Дядя Ваня, путевой обходчик железной дороги, встретил Таню и Борю приветливо, угостил печеной картошкой, напоил чаем. Прощаясь с ребятами, сказал:
— О встрече со мной никому ни слова. А бате своему передайте так: здоровье у меня нормальное, болеть некогда — почти все время идут поезда. Восемнадцать-двадцать эшелонов в сутки. Самое бойкое место — выемка седьмого километра. Подходы к ней удобные. Кругом лес. Дров можно наломать на целую неделю сразу.
Через несколько дней по всей округе разнеслась весть: на седьмом километре слетел под откос сдвоенный фашистский поезд.
В разгар осени в соседнюю деревню прибыла немецкая фронтовая часть. Ее штаб, застигнутый непогодой, остановился в Старом Рукаве. Начальник штаба приказал старосте:
— Истопить все бани. Зажарить кур.
Выполняя приказание, Григорий Никитич думал: «Известить бы партизан. Сам не отлучишься: сразу хватятся. А ребятишки в непогодь ночью в лесу, пожалуй, растеряются…»

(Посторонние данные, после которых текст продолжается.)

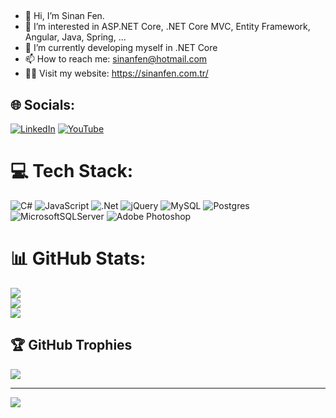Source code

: 
<!---

sinanfen/sinanfen is a ✨ special ✨ repository because its `README.md` (this file) appears on your GitHub profile.
You can click the Preview link to take a look at your changes.
--->
##
- 👋 Hi, I’m Sinan Fen.
- 👀 I’m interested in ASP.NET Core, .NET Core MVC, Entity Framework, Angular, Java, Spring, ...
- 🌱 I’m currently developing myself in .NET Core
- 📫 How to reach me: sinanfen@hotmail.com
- 👨‍💻 Visit my website: https://sinanfen.com.tr/

## 🌐 Socials:
[![LinkedIn](https://img.shields.io/badge/LinkedIn-%230077B5.svg?logo=linkedin&logoColor=white)](https://linkedin.com/in/sinanfen) [![YouTube](https://img.shields.io/badge/YouTube-%23FF0000.svg?logo=YouTube&logoColor=white)](https://youtube.com/@sinanfen) 

# 💻 Tech Stack:
![C#](https://img.shields.io/badge/c%23-%23239120.svg?style=flat&logo=c-sharp&logoColor=white) ![JavaScript](https://img.shields.io/badge/javascript-%23323330.svg?style=flat&logo=javascript&logoColor=%23F7DF1E) ![.Net](https://img.shields.io/badge/.NET-5C2D91?style=flat&logo=.net&logoColor=white) ![jQuery](https://img.shields.io/badge/jquery-%230769AD.svg?style=flat&logo=jquery&logoColor=white) ![MySQL](https://img.shields.io/badge/mysql-%2300f.svg?style=flat&logo=mysql&logoColor=white) ![Postgres](https://img.shields.io/badge/postgres-%23316192.svg?style=flat&logo=postgresql&logoColor=white) ![MicrosoftSQLServer](https://img.shields.io/badge/Microsoft%20SQL%20Sever-CC2927?style=flat&logo=microsoft%20sql%20server&logoColor=white) ![Adobe Photoshop](https://img.shields.io/badge/adobephotoshop-%2331A8FF.svg?style=flat&logo=adobephotoshop&logoColor=white)
# 📊 GitHub Stats:
![](https://github-readme-stats.vercel.app/api?username=sinanfen&theme=dark&hide_border=false&include_all_commits=false&count_private=false)<br/>
![](https://github-readme-streak-stats.herokuapp.com/?user=sinanfen&theme=dark&hide_border=false)<br/>
![](https://github-readme-stats.vercel.app/api/top-langs/?username=sinanfen&theme=dark&hide_border=false&include_all_commits=false&count_private=false&layout=compact)

## 🏆 GitHub Trophies
![](https://github-profile-trophy.vercel.app/?username=sinanfen&theme=dark_dimmed&no-frame=true&no-bg=true&margin-w=4)

---
[![](https://visitcount.itsvg.in/api?id=sinanfen&icon=0&color=11)](https://visitcount.itsvg.in)

<!-- Proudly created with GPRM ( https://gprm.itsvg.in ) -->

Улучив момент, наскоро забежал домой. Позвал детей, рассказал, как найти партизан — идти по тропинке к бывшему хутору лесника. Сообщил пароль. Глубоко вздохнул, поцеловал ребят и пожелал сердечно:
— Час добрый!
Путь был долгим, изнурительным. Нудно цедил дождь. Под ногами чавкала липкая грязь. Колючие щетки елок царапали щеки. А Таня не замечала этого. Волновалась ли она? Да, конечно! Но самочувствие было радостное: «Пришла пора, когда и ты, Таня, сможешь отомстить врагу…» Борька тоже держался молодцом.
В указанном отцом месте — у березок-близнецов — их тихо окликнули. Вздрогнула Таня от неожиданности и… забыла пароль. Ответила с опаской:
— Таня… Гусева Таня.
В партизанском штабе Таня слово в слово пересказала все, что наказывал отец.

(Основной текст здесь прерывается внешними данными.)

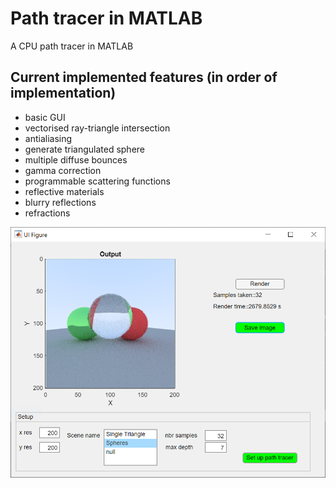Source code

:# Path tracer in MATLAB

A CPU path tracer in MATLAB

## Current implemented features (in order of implementation)
- basic GUI
- vectorised ray-triangle intersection
- antialiasing
- generate triangulated sphere
- multiple diffuse bounces
- gamma correction
- programmable scattering functions
- reflective materials
- blurry reflections
- refractions

<p align="center">
  <img src="./progress/20191106-Refractions.PNG" width="512" title="GUI">
</p>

К Старому Рукаву народные мстители подошли перед утром. Бесшумно сняли часовых. Окружили дома, в которых расположились фашисты. Партизаны уничтожили штаб оккупантов, сожгли их автобусы, захватили особо важные документы и «языков».
Семнадцать месяцев в тылу врага Таня Гусева жила нелегкой опасной жизнью. Семнадцать месяцев — до возвращения Советской Армии — Таня Гусева была разведчицей и связной народных мстителей.
Через несколько дней после освобождения Ржевской округи от фашистских захватчиков в глубокий тыл — в Магнитогорск отправился поезд с подростками. Уральский город встретил их радушно. Он стал вторым домом Тани Гусевой и многих-многих ее друзей: они живут и поныне на нашей доброй магнитогорской земле. Таня окончила профессионально-техническое училище, стала строителем.
Каждое утро поднималась Т. Г. Гусева-Есина на леса магнитогорских новостроек. Она внесла свою, бойцовскую лепту в святое дело победы над фашизмом, а теперь закрепляла эту великую победу мирным созидательным трудом.